1. Field
This disclosure relates to data stored in a data storage system and an improved architecture and method for storing data to and retrieving data from a data storage system particularly in a high speed super computing environment.
2. Description of the Related Art
A file system is used to store and organize computer data stored as electronic files. File systems allow files to be found, read, deleted, and otherwise accessed. File systems store files on one or more storage devices. File systems store files on storage media such as hard disk drives and solid-state storage devices.
Various applications may store large numbers of documents, images, audio, videos and other data as objects using a distributed data storage system in which data is stored in multiple locations.
Parallel log-structured file system techniques were introduced in the Zest checkpointing file system and the Parallel Log-Structured File system (PLFS). Both Zest and PLFS allow clients to operate in a fully autonomous fashion not subject to coherency management mechanisms. Other parallel file systems such as PanFS® (available from Panasas, Inc.), Lustre® (available from the Cluster File Systems, Inc.), and GPFS (the General Parallel File System available from IBM Corp.) use page based schemes which require network level update atomicity. In these file systems, clients acquire a lock before updating a file or portion thereof, otherwise, the system risks corrupting files when two or more clients attempt to update the same page simultaneously. Zest and PLFS provide internal structures which allow for the indexing of file extents at single byte granularity.
When large amounts of data are created quickly, Zest and PLFS have significant deficiencies when a data item must be accessed. In a Zest system, data may only be obtained from primary storage, typically a hard disk drive. Faster, buffer volatile memory may not be accessed to obtain requested data. In Zest, the system incurs delays while waiting for data to be written to primary before being accessed.
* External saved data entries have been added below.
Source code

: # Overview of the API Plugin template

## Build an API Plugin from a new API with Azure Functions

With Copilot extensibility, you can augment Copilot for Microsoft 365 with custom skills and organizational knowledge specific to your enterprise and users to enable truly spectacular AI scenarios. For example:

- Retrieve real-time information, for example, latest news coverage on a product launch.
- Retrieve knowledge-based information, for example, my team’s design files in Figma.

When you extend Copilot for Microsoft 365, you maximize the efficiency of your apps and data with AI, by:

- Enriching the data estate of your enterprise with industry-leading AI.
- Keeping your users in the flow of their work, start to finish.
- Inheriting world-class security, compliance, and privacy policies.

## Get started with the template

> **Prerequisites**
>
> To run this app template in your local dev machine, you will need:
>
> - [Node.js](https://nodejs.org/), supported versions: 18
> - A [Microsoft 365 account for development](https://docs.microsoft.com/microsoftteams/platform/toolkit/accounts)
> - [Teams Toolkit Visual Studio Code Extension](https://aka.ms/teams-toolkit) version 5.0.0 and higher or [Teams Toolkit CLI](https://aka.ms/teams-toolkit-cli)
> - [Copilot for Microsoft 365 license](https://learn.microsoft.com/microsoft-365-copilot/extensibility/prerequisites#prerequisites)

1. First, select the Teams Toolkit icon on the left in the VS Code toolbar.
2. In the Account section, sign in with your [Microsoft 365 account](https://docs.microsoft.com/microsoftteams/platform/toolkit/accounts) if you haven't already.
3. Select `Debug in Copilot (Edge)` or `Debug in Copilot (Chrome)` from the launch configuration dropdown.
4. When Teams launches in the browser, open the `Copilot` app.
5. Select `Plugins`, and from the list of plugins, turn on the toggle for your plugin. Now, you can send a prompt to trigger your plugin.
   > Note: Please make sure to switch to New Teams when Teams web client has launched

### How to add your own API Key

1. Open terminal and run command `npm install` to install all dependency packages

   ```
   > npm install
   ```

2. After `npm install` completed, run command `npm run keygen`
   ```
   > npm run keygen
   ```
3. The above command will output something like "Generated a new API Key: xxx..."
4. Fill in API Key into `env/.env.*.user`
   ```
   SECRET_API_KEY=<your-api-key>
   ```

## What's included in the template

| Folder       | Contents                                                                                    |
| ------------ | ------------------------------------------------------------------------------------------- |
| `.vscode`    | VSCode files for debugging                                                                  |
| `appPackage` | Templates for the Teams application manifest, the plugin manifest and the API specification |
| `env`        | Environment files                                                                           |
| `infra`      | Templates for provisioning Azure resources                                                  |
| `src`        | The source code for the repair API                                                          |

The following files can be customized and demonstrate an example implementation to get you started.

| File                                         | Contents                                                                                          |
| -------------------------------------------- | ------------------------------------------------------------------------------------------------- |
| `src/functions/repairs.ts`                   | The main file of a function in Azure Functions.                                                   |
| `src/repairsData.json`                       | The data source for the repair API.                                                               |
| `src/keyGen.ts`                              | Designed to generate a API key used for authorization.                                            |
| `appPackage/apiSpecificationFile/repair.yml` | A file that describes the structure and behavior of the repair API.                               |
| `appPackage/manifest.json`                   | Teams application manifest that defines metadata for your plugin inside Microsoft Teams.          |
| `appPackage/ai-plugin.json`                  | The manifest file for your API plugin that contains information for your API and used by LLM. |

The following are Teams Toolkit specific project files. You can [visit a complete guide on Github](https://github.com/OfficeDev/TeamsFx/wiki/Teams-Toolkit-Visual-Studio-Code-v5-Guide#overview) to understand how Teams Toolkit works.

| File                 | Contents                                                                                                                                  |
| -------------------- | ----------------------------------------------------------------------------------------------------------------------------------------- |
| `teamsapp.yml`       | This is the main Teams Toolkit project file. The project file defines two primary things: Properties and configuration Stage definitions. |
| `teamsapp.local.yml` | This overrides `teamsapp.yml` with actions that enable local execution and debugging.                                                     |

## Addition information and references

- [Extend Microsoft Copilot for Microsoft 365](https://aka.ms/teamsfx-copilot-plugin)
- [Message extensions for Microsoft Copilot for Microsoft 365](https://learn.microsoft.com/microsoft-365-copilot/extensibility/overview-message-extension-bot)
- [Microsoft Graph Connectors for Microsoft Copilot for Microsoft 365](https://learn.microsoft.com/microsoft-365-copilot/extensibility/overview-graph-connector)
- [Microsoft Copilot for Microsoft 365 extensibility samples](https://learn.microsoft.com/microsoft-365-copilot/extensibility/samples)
In PLFS, data stored in buffer memory may be accessed, but it is indexed linearly such that significant time delays are incurred in identifying the location of data to be read from a buffer in PLFS systems.
Another file system, PanFS®, the parallel file system product from Panasas, Inc., institutes a network RAID scheme that builds fault tolerant groups from aligned contiguous file regions. This approach suffers from serialization in that only one client may modify a given region at any one time. Further, this scheme is susceptible to a large degree of read-modify-writes which causes performance degradation.
Throughout this description, elements appearing in figures are assigned three-digit reference designators, where the most significant digit is the figure number and the two least significant digits are specific to the element. An element that is not described in conjunction with a figure may be presumed to have the same characteristics and function as a previously-described element having a reference designator with the same least significant digits.